Depois de um tempo, não há mais sentimentos restantes e as lágrimas secam por si só, e friamente retiro a minha única arma da cabeça da criatura com frieza e continuo a caminhada para lugar algum, para a sobrevivência talvez.

Então ouço passos, como quebrando galhos grossos enquanto pisa e sinto o impacto de cada passo como uma vibração no solo e o poder que emana dele e novamente estou correndo. Mas parece ser inútil porque é como se estivesse em uma esteira, as árvores parecem sempre ser as mesmas e seja-la o que me persegue parece cada vez mais próximo, assim como sinto sua energia, que sufoca-me a cada segundo.

— Pare de lutar, Fred. — a voz chega próxima de seu ouvido esquerdo, forte e poderosa. Os pelos de meu corpo se arrepiam quando ao meu lado encontra-se uma criatura de aproximadamente dois metros com uma cabeça enorme enrugada e roxa.

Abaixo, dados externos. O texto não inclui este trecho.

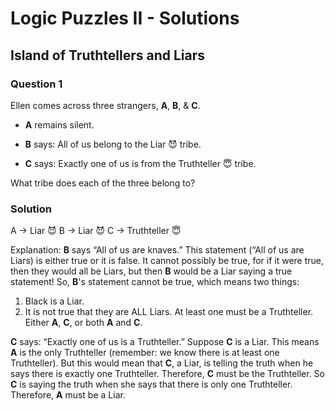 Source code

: # Logic Puzzles II - Solutions

## Island of Truthtellers and Liars

### Question 1

Ellen comes across three strangers, **A**, **B**, & **C**.

* **A** remains silent.

* **B** says: All of us belong to the Liar 😈 tribe.

* **C** says: Exactly one of us is from the Truthteller 😇 tribe.

What tribe does each of the three belong to?

### Solution

A -> Liar 😈
B -> Liar 😈
C -> Truthteller 😇

Explanation: **B** says “All of us are knaves.” This statement (“All of us are Liars) is either true or it is false. It cannot possibly be true, for if it were true, then they would all be Liars, but then **B** would be a Liar saying a true statement! So, **B**'s statement cannot be true, which means two things:
1. Black is a Liar.
2. It is not true that they are ALL Liars. At least one must be a Truthteller. Either **A**, **C**, or both **A** and **C**.

**C** says: “Exactly one of us is a Truthteller.” Suppose **C** is a Liar. This means **A** is the only Truthteller (remember: we know there is at least one Truthteller). But this would mean that **C**, a Liar, is telling the truth when he says there is exactly one Truthteller. Therefore, **C** must be the Truthteller. So **C** is saying the truth when she says that there is only one Truthteller. Therefore, **A** must be a Liar.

Olhos vermelhos completam a face maligna que contém apenas dois buracos como nariz e a boca fina com dentes afiados como um réptil. — Posso lhe dar tudo que você quer.

Afasto-me abruptamente e caio no chão, sem tirar os olhos e a câmera da criatura um segundo sequer, afinal, é com ela que consigo ver melhor o que me assombra, e desta vez, tenho certeza que é Cucurpita, o espírito que as bruxas querem trazer de volta à vida.

— Posso salvar a vida de Maria. — ele continua com sua voz rouca, tão rouca que ecoa em meus ouvidos. — Não é por isso que você ainda está aqui?

Ele aproxima-se lentamente de fim, reparo seu corpo desproporcional ao imenso cérebro em formado de cuia, as costas são extremamente corcundas, apesar de ser forte.

— Basta você entregar-se no lugar dela, Fred. — num piscar de olhos ele está do lado esquerdo do meu ouvido e tremo com sua presença e quero correr, mas algo me prende, suas palavras, simplesmente fico imóvel ouvindo ao que ele diz. — Você pode se voluntariar e usaremos seu sangue para o sacrifício e ela será livre.

Sinto confiança em suas palavras, não sei por que, mas sinto, são palavras encantadoras e por mais que quisera salvar Maria e sermos felizes junto, fiz tudo isso por ela e talvez o certo seja morrer em seu lugar para que ela saia livre desse tormento eterno. Encaro pela primeira vez a criatura nos olhos e sou envolvido pela certeza de que minha esposa ficará a salvo e minha vida não vale nada agora.

Tudo que sei é que preciso fazer o que Cucurpita quer e salvar minha alma gêmea, mesmo que isso leve à minha morte.